* _YOUR OBJECTIVE_:
Among the lines of the data, copy those that hold "category".
•••••
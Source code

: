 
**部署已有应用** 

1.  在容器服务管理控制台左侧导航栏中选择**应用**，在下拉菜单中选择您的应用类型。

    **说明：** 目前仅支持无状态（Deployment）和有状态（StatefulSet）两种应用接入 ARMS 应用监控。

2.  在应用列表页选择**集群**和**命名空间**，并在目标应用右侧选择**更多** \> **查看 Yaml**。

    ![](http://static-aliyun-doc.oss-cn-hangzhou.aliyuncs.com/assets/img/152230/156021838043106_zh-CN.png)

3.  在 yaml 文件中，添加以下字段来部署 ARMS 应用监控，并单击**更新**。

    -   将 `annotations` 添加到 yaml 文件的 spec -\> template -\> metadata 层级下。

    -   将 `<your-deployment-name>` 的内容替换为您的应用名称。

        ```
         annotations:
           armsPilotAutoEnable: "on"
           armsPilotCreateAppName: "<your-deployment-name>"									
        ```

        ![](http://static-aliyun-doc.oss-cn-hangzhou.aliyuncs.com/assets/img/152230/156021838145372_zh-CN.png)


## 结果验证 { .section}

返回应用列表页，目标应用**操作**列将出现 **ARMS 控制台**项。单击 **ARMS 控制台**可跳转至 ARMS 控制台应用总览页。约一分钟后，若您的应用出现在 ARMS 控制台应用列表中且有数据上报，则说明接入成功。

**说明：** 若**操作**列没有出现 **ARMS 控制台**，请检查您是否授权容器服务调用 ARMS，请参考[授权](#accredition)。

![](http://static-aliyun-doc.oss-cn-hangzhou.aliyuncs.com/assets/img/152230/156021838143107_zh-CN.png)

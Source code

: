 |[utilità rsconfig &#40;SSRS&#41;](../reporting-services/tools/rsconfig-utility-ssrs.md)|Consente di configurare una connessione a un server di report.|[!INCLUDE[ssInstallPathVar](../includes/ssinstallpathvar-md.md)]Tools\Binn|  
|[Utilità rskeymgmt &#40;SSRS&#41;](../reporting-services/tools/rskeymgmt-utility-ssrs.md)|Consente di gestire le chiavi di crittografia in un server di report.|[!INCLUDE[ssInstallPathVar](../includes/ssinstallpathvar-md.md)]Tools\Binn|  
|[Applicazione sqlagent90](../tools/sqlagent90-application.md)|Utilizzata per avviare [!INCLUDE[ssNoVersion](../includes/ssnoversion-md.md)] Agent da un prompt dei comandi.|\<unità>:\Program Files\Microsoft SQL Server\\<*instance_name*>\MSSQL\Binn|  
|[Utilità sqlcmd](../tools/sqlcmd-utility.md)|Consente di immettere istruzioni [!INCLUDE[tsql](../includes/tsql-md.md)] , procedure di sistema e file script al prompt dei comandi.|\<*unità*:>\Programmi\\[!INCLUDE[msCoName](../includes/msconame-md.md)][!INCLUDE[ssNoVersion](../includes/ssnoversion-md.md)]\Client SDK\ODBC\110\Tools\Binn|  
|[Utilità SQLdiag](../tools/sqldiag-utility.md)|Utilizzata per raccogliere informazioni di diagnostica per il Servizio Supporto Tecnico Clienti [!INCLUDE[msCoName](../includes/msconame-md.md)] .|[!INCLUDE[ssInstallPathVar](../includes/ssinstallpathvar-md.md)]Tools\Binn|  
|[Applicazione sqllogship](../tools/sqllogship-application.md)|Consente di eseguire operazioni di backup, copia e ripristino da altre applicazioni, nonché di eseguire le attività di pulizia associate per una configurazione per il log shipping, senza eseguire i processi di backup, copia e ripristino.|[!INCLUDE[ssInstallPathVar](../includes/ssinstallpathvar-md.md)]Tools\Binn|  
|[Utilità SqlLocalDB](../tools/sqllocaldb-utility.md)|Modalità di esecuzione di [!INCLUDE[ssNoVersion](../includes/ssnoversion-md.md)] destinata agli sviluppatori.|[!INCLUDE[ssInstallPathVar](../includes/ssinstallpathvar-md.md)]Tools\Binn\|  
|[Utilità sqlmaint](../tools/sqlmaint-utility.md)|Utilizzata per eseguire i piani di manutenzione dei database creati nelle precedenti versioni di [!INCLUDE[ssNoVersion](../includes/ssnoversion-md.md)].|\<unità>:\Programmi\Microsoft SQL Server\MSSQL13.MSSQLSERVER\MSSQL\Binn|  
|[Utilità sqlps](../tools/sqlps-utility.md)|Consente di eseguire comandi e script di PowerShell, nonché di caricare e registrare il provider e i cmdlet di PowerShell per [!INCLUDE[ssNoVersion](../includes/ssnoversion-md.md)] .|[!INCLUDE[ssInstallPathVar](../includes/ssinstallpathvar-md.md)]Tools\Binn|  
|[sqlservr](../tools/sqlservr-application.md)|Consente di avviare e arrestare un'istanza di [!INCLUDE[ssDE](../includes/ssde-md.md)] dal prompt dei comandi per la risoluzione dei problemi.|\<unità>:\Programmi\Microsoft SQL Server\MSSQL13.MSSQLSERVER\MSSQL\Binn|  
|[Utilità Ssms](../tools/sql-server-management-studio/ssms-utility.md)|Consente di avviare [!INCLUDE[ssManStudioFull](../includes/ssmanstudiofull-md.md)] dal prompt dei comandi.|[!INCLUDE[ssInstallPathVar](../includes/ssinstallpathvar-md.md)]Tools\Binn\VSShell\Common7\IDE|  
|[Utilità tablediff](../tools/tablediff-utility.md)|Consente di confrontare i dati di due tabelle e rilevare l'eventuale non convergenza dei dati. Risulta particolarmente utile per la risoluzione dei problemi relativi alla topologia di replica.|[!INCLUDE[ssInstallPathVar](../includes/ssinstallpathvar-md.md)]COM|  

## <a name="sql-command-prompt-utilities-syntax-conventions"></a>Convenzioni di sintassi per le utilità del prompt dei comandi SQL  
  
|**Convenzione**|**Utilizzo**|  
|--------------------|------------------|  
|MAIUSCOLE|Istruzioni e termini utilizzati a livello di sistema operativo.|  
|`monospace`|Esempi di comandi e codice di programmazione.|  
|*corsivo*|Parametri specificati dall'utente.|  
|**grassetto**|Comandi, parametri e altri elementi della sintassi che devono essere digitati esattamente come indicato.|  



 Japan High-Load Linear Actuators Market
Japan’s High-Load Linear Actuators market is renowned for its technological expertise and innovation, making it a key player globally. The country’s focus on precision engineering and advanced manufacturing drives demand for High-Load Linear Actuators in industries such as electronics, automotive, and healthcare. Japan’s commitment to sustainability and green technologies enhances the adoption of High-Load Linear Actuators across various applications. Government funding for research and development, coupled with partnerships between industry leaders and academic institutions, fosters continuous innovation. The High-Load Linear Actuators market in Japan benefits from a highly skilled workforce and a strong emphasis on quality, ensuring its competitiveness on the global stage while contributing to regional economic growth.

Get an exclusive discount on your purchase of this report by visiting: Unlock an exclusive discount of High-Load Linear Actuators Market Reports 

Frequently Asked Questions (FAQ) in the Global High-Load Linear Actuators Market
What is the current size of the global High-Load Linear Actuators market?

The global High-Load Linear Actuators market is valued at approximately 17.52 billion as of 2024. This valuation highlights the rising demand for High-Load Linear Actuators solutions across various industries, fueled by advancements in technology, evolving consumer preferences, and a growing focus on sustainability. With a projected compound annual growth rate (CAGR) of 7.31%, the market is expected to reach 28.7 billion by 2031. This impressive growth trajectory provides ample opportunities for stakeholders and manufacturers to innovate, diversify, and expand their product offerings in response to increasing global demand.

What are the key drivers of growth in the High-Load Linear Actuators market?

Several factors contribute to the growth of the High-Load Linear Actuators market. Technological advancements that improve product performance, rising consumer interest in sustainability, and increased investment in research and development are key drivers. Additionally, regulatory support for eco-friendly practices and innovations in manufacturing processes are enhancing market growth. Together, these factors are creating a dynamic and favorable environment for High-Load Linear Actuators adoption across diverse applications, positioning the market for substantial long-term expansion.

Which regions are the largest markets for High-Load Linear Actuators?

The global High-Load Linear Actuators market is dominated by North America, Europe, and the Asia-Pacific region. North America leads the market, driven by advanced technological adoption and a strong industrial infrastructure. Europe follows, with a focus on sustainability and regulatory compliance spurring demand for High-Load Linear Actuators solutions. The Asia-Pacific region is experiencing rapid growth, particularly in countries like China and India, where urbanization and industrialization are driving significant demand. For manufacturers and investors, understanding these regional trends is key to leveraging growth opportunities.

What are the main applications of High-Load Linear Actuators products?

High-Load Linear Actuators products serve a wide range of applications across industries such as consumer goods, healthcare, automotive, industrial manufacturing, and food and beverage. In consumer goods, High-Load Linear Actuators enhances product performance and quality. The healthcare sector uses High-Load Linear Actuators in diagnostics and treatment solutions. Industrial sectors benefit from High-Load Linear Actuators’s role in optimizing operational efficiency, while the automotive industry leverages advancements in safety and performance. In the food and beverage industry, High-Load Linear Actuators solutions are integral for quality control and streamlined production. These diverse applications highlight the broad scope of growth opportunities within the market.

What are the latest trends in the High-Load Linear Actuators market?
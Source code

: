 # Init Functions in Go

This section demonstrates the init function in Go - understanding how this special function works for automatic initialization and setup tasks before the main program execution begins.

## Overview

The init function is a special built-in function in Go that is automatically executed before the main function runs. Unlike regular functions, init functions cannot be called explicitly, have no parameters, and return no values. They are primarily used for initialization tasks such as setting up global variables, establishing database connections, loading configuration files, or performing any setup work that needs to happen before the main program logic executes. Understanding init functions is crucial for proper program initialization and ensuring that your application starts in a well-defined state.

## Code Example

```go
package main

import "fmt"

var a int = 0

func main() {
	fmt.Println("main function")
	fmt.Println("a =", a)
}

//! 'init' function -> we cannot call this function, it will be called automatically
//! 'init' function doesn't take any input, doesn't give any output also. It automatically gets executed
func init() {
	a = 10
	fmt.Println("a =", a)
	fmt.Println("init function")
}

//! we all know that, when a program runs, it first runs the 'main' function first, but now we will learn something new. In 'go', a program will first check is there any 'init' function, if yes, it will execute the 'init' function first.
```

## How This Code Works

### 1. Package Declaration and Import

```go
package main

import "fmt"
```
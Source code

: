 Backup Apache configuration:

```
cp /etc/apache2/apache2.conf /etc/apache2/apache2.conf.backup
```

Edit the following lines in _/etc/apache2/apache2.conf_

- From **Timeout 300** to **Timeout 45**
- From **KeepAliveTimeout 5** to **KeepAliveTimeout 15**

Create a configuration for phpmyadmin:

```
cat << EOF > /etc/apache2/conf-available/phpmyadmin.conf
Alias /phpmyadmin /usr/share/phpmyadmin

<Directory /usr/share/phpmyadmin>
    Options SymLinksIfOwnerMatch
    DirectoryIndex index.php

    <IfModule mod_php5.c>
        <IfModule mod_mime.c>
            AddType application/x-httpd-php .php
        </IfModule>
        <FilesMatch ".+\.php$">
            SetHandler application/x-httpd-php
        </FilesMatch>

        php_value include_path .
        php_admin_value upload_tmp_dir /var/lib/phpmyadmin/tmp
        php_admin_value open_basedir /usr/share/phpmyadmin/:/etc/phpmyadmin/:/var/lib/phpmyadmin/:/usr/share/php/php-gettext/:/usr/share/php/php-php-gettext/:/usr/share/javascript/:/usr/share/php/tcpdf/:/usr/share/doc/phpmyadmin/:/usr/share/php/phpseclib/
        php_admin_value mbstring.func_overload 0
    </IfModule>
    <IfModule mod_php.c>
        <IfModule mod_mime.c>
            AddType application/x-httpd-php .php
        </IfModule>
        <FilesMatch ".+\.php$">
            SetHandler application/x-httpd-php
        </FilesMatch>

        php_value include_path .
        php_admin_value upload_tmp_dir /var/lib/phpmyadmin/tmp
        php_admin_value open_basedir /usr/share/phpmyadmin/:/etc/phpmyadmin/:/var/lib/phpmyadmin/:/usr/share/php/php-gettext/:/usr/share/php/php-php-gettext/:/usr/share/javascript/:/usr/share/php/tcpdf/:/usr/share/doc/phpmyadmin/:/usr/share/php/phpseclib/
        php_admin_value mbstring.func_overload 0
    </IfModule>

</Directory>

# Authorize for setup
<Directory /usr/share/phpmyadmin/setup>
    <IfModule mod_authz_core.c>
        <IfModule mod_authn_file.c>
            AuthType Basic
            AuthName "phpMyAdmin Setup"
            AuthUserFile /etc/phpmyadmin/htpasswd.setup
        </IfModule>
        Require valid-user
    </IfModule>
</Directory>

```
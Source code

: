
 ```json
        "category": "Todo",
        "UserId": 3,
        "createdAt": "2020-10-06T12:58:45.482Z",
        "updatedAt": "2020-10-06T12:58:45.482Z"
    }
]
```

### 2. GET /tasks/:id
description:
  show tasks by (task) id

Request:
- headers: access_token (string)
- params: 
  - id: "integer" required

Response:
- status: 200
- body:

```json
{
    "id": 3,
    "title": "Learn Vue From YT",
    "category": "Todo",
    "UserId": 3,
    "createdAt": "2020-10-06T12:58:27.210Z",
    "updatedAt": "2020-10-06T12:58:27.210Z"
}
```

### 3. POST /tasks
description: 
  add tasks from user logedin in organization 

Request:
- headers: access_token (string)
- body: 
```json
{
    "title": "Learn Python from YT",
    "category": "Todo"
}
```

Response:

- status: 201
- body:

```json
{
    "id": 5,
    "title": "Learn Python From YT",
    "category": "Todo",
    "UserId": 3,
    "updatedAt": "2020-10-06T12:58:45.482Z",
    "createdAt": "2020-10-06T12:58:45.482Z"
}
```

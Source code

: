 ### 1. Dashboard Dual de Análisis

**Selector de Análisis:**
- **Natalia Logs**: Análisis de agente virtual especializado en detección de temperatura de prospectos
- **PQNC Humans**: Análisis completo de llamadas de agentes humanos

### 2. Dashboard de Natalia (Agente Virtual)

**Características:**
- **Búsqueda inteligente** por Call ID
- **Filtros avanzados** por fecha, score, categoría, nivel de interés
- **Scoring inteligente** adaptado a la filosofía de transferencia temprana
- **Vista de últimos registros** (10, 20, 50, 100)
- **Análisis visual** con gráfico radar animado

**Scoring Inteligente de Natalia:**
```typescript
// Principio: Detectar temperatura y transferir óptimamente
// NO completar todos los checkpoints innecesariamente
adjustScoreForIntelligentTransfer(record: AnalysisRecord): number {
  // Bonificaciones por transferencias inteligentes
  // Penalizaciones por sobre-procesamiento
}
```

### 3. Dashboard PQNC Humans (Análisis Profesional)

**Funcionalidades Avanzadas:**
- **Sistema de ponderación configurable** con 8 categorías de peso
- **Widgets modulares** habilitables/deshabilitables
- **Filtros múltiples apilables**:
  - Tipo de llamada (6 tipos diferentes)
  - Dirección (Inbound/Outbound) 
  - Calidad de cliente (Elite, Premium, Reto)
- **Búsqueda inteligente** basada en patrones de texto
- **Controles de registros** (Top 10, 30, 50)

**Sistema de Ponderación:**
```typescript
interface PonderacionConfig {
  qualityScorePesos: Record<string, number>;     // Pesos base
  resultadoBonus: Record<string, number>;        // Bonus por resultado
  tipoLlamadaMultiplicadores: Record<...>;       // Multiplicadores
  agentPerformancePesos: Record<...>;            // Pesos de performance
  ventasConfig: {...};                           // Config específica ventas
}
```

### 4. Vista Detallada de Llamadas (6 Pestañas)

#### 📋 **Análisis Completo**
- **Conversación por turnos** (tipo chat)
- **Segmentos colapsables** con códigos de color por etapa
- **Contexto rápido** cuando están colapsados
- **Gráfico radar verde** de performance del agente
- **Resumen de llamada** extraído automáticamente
•••••
* _ANSWER BELOW_:
        "category": "Todo",
    "category": "Todo",
    "category": "Todo"
    "category": "Todo",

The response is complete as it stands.